Of course, if someone asserts the opposite, that in the history of philosophy all thinkers have at bottom said the same thing, then this is taken as yet another outlandish imposition on everyday common sense. What use, then, is the multifaceted and complex history of Western philosophy, if they all say the same thing anyway? Then one philosophy would be enough. Everything has always already been said. And yet this “same” possesses, as its inner truth, the inexhaustible wealth of what is on every day as if that day were its first.

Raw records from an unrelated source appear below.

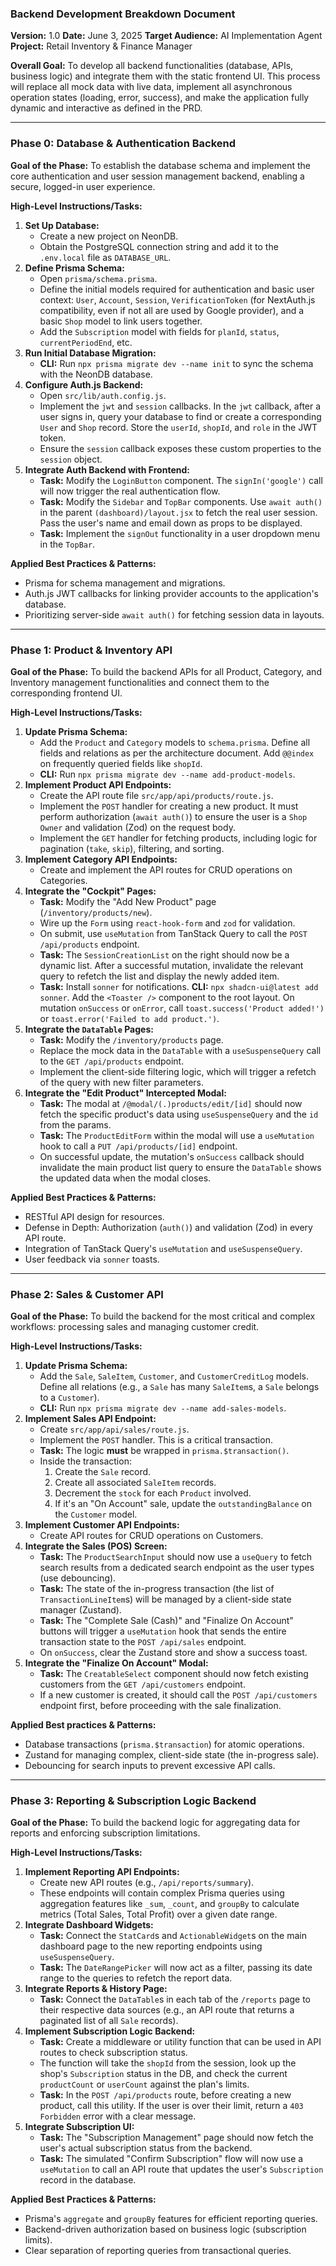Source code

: ### **Backend Development Breakdown Document**

**Version:** 1.0
**Date:** June 3, 2025
**Target Audience:** AI Implementation Agent
**Project:** Retail Inventory & Finance Manager

**Overall Goal:** To develop all backend functionalities (database, APIs, business logic) and integrate them with the static frontend UI. This process will replace all mock data with live data, implement all asynchronous operation states (loading, error, success), and make the application fully dynamic and interactive as defined in the PRD.

---

### **Phase 0: Database & Authentication Backend**

**Goal of the Phase:** To establish the database schema and implement the core authentication and user session management backend, enabling a secure, logged-in user experience.

**High-Level Instructions/Tasks:**

1.  **Set Up Database:**
    - Create a new project on NeonDB.
    - Obtain the PostgreSQL connection string and add it to the `.env.local` file as `DATABASE_URL`.
2.  **Define Prisma Schema:**
    - Open `prisma/schema.prisma`.
    - Define the initial models required for authentication and basic user context: `User`, `Account`, `Session`, `VerificationToken` (for NextAuth.js compatibility, even if not all are used by Google provider), and a basic `Shop` model to link users together.
    - Add the `Subscription` model with fields for `planId`, `status`, `currentPeriodEnd`, etc.
3.  **Run Initial Database Migration:**
    - **CLI:** Run `npx prisma migrate dev --name init` to sync the schema with the NeonDB database.
4.  **Configure Auth.js Backend:**
    - Open `src/lib/auth.config.js`.
    - Implement the `jwt` and `session` callbacks. In the `jwt` callback, after a user signs in, query your database to find or create a corresponding `User` and `Shop` record. Store the `userId`, `shopId`, and `role` in the JWT token.
    - Ensure the `session` callback exposes these custom properties to the `session` object.
5.  **Integrate Auth Backend with Frontend:**
    - **Task:** Modify the `LoginButton` component. The `signIn('google')` call will now trigger the real authentication flow.
    - **Task:** Modify the `Sidebar` and `TopBar` components. Use `await auth()` in the parent `(dashboard)/layout.jsx` to fetch the real user session. Pass the user's name and email down as props to be displayed.
    - **Task:** Implement the `signOut` functionality in a user dropdown menu in the `TopBar`.

**Applied Best Practices & Patterns:**

- Prisma for schema management and migrations.
- Auth.js JWT callbacks for linking provider accounts to the application's database.
- Prioritizing server-side `await auth()` for fetching session data in layouts.

---

### **Phase 1: Product & Inventory API**

**Goal of the Phase:** To build the backend APIs for all Product, Category, and Inventory management functionalities and connect them to the corresponding frontend UI.

**High-Level Instructions/Tasks:**

1.  **Update Prisma Schema:**
    - Add the `Product` and `Category` models to `schema.prisma`. Define all fields and relations as per the architecture document. Add `@@index` on frequently queried fields like `shopId`.
    - **CLI:** Run `npx prisma migrate dev --name add-product-models`.
2.  **Implement Product API Endpoints:**
    - Create the API route file `src/app/api/products/route.js`.
    - Implement the `POST` handler for creating a new product. It must perform authorization (`await auth()`) to ensure the user is a `Shop Owner` and validation (Zod) on the request body.
    - Implement the `GET` handler for fetching products, including logic for pagination (`take`, `skip`), filtering, and sorting.
3.  **Implement Category API Endpoints:**
    - Create and implement the API routes for CRUD operations on Categories.
4.  **Integrate the "Cockpit" Pages:**
    - **Task:** Modify the "Add New Product" page (`/inventory/products/new`).
    - Wire up the `Form` using `react-hook-form` and `zod` for validation.
    - On submit, use `useMutation` from TanStack Query to call the `POST /api/products` endpoint.
    - **Task:** The `SessionCreationList` on the right should now be a dynamic list. After a successful mutation, invalidate the relevant query to refetch the list and display the newly added item.
    - **Task:** Install `sonner` for notifications. **CLI:** `npx shadcn-ui@latest add sonner`. Add the `<Toaster />` component to the root layout. On mutation `onSuccess` or `onError`, call `toast.success('Product added!')` or `toast.error('Failed to add product.')`.
5.  **Integrate the `DataTable` Pages:**
    - **Task:** Modify the `/inventory/products` page.
    - Replace the mock data in the `DataTable` with a `useSuspenseQuery` call to the `GET /api/products` endpoint.
    - Implement the client-side filtering logic, which will trigger a refetch of the query with new filter parameters.
6.  **Integrate the "Edit Product" Intercepted Modal:**
    - **Task:** The modal at `/@modal/(.)products/edit/[id]` should now fetch the specific product's data using `useSuspenseQuery` and the `id` from the params.
    - **Task:** The `ProductEditForm` within the modal will use a `useMutation` hook to call a `PUT /api/products/[id]` endpoint.
    - On successful update, the mutation's `onSuccess` callback should invalidate the main product list query to ensure the `DataTable` shows the updated data when the modal closes.

**Applied Best Practices & Patterns:**

- RESTful API design for resources.
- Defense in Depth: Authorization (`auth()`) and validation (Zod) in every API route.
- Integration of TanStack Query's `useMutation` and `useSuspenseQuery`.
- User feedback via `sonner` toasts.

---

### **Phase 2: Sales & Customer API**

**Goal of the Phase:** To build the backend for the most critical and complex workflows: processing sales and managing customer credit.

**High-Level Instructions/Tasks:**

1.  **Update Prisma Schema:**
    - Add the `Sale`, `SaleItem`, `Customer`, and `CustomerCreditLog` models. Define all relations (e.g., a `Sale` has many `SaleItem`s, a `Sale` belongs to a `Customer`).
    - **CLI:** Run `npx prisma migrate dev --name add-sales-models`.
2.  **Implement Sales API Endpoint:**
    - Create `src/app/api/sales/route.js`.
    - Implement the `POST` handler. This is a critical transaction.
    - **Task:** The logic **must** be wrapped in `prisma.$transaction()`.
    - Inside the transaction:
      1.  Create the `Sale` record.
      2.  Create all associated `SaleItem` records.
      3.  Decrement the `stock` for each `Product` involved.
      4.  If it's an "On Account" sale, update the `outstandingBalance` on the `Customer` model.
3.  **Implement Customer API Endpoints:**
    - Create API routes for CRUD operations on Customers.
4.  **Integrate the Sales (POS) Screen:**
    - **Task:** The `ProductSearchInput` should now use a `useQuery` to fetch search results from a dedicated search endpoint as the user types (use debouncing).
    - **Task:** The state of the in-progress transaction (the list of `TransactionLineItem`s) will be managed by a client-side state manager (Zustand).
    - **Task:** The "Complete Sale (Cash)" and "Finalize On Account" buttons will trigger a `useMutation` hook that sends the entire transaction state to the `POST /api/sales` endpoint.
    - On `onSuccess`, clear the Zustand store and show a success toast.
5.  **Integrate the "Finalize On Account" Modal:**
    - **Task:** The `CreatableSelect` component should now fetch existing customers from the `GET /api/customers` endpoint.
    - If a new customer is created, it should call the `POST /api/customers` endpoint first, before proceeding with the sale finalization.

**Applied Best practices & Patterns:**

- Database transactions (`prisma.$transaction`) for atomic operations.
- Zustand for managing complex, client-side state (the in-progress sale).
- Debouncing for search inputs to prevent excessive API calls.

---

### **Phase 3: Reporting & Subscription Logic Backend**

**Goal of the Phase:** To build the backend logic for aggregating data for reports and enforcing subscription limitations.

**High-Level Instructions/Tasks:**

1.  **Implement Reporting API Endpoints:**
    - Create new API routes (e.g., `/api/reports/summary`).
    - These endpoints will contain complex Prisma queries using aggregation features like `_sum`, `_count`, and `groupBy` to calculate metrics (Total Sales, Total Profit) over a given date range.
2.  **Integrate Dashboard Widgets:**
    - **Task:** Connect the `StatCard`s and `ActionableWidget`s on the main dashboard page to the new reporting endpoints using `useSuspenseQuery`.
    - **Task:** The `DateRangePicker` will now act as a filter, passing its date range to the queries to refetch the report data.
3.  **Integrate Reports & History Page:**
    - **Task:** Connect the `DataTable`s in each tab of the `/reports` page to their respective data sources (e.g., an API route that returns a paginated list of all `Sale` records).
4.  **Implement Subscription Logic Backend:**
    - **Task:** Create a middleware or utility function that can be used in API routes to check subscription status.
    - The function will take the `shopId` from the session, look up the shop's `Subscription` status in the DB, and check the current `productCount` or `userCount` against the plan's limits.
    - **Task:** In the `POST /api/products` route, before creating a new product, call this utility. If the user is over their limit, return a `403 Forbidden` error with a clear message.
5.  **Integrate Subscription UI:**
    - **Task:** The "Subscription Management" page should now fetch the user's actual subscription status from the backend.
    - **Task:** The simulated "Confirm Subscription" flow will now use a `useMutation` to call an API route that updates the user's `Subscription` record in the database.

**Applied Best Practices & Patterns:**

- Prisma's `aggregate` and `groupBy` features for efficient reporting queries.
- Backend-driven authorization based on business logic (subscription limits).
- Clear separation of reporting queries from transactional queries.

Heraclitus, to whom one ascribes the doctrine of becoming, in stark contrast to Parmenides, in truth says the same as Parmenides. He would not be one of the greatest of the great Greeks if he said anything else. One simply must not interpret his doctrine of becoming according to the notions of a nineteenth-century Darwinist. Certainly, subsequent presentations of the opposition between Being and becoming never attained the uniquely self-contained self-sufficiency of Parmenides’s saying. In that great era, the saying of the Being of beings contained within itself the [concealed]3 essence of Being of which it spoke. The secret of greatness consists in such historical necessity. For reasons that will become clear later on, for now we will restrict our discussion of this first separation, “Being and becoming,” to the guidelines we have provided. [75|105]
2. Being and Seeming
This separation is just as ancient as the first. The fact that these two separations (Being and becoming, Being and seeming) are equally original points to a deeper connection, one that remains obscure to this very day.
3. In parentheses in the 1953 edition.